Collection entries
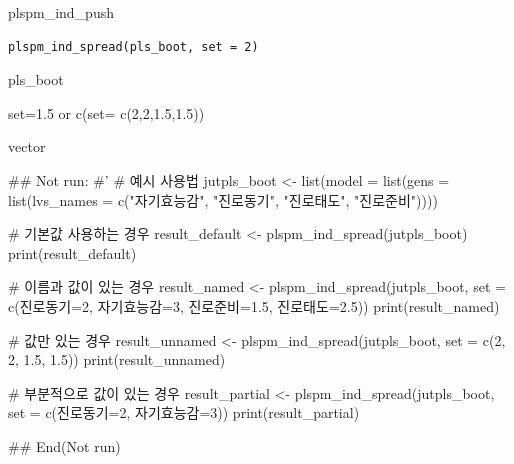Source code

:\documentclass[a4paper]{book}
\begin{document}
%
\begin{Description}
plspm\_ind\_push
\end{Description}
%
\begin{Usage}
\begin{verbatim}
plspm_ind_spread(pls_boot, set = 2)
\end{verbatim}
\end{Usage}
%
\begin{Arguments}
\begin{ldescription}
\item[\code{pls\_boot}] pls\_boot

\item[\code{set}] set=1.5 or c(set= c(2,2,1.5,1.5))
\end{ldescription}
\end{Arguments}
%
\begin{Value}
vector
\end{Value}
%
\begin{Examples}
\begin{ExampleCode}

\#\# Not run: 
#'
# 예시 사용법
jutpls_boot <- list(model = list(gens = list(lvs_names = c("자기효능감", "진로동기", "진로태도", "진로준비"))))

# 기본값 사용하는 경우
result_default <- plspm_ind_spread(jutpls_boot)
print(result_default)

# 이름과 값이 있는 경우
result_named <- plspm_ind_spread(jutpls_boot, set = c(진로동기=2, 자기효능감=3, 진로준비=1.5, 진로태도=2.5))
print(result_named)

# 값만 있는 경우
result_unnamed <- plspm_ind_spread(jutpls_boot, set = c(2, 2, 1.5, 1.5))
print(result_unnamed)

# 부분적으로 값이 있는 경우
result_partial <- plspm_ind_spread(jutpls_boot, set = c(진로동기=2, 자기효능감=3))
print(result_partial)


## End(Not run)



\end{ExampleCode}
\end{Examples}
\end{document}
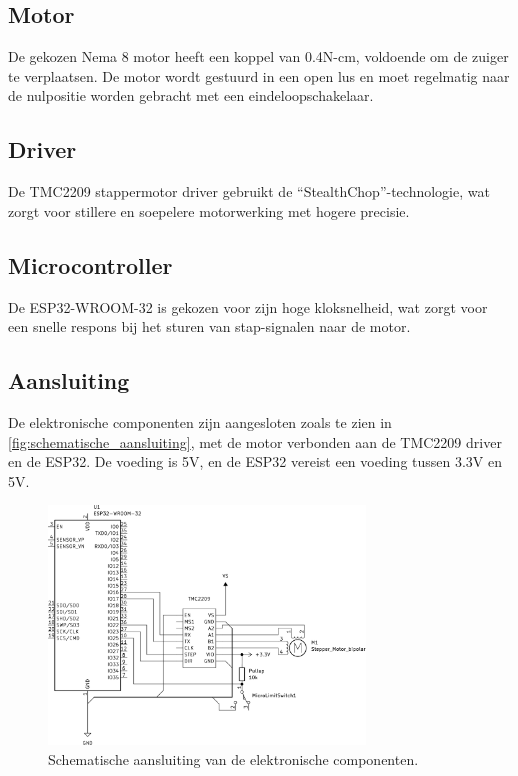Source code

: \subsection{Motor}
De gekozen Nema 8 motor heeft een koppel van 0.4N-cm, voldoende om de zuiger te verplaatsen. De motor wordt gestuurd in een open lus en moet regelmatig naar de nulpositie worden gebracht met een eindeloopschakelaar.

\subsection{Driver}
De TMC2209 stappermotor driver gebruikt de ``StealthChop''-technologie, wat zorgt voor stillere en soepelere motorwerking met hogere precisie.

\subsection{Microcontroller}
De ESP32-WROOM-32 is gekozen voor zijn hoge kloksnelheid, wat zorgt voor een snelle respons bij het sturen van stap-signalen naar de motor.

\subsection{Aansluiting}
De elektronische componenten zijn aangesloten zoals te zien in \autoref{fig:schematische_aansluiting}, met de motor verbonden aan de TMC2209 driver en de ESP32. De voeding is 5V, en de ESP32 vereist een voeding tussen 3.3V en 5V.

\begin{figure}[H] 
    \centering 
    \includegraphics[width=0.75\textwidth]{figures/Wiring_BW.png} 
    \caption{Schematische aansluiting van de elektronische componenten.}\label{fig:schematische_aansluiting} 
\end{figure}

__What is being asked__
In the entries above, identify every line with the word "print". Copy those lines.

__Answer to this problem__
print(result_default)
print(result_named)
print(result_unnamed)
print(result_partial)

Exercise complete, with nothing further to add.